• [YOUR GOAL]: A word-for-word copy of the entries, with the images left out, is what you should write.

===== THE INPUT =====

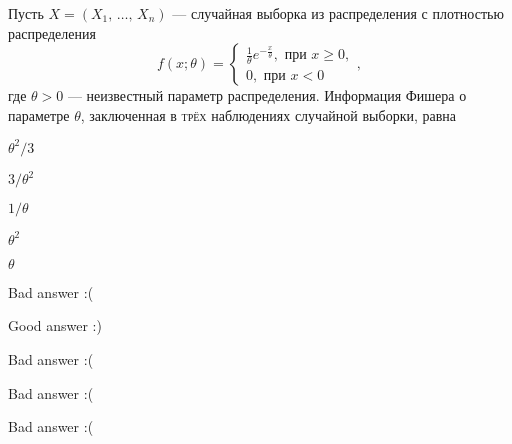 
\begin{question}
Пусть \(X = (X_1, \, \ldots, \, X_n)\) --- случайная выборка из
распределения с плотностью распределения \[
f(x; \theta) =
\begin{cases}
\frac{1}{\theta} e^{-\frac{x}{\theta}}, \text{ при } x \geq 0, \\
0, \text{ при } x < 0
\end{cases},
\] где \(\theta > 0\) --- неизвестный параметр распределения. Информация
Фишера о параметре \(\theta\), заключенная в \textsc{трёх} наблюдениях
случайной выборки, равна
\begin{answerlist}
  \item \(\theta^2 / 3\)
  \item \(3 / \theta^2\)
  \item \(1 / \theta\)
  \item \(\theta^2\)
  \item \(\theta\)
\end{answerlist}
\end{question}

\begin{solution}
\begin{answerlist}
  \item Bad answer :(
  \item Good answer :)
  \item Bad answer :(
  \item Bad answer :(
  \item Bad answer :(
\end{answerlist}
\end{solution}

=====

• [EXERCISE RESULT]:
\begin{question}
Пусть \(X = (X_1, \, \ldots, \, X_n)\) --- случайная выборка из
распределения с плотностью распределения \[
f(x; \theta) =
\begin{cases}
\frac{1}{\theta} e^{-\frac{x}{\theta}}, \text{ при } x \geq 0, \\
0, \text{ при } x < 0
\end{cases},
\] где \(\theta > 0\) --- неизвестный параметр распределения. Информация
Фишера о параметре \(\theta\), заключенная в \textsc{трёх} наблюдениях
случайной выборки, равна
\begin{answerlist}
  \item \(\theta^2 / 3\)
  \item \(3 / \theta^2\)
  \item \(1 / \theta\)
  \item \(\theta^2\)
  \item \(\theta\)
\end{answerlist}
\end{question}

\begin{solution}
\begin{answerlist}
  \item Bad answer :(
  \item Good answer :)
  \item Bad answer :(
  \item Bad answer :(
  \item Bad answer :(
\end{answerlist}
\end{solution}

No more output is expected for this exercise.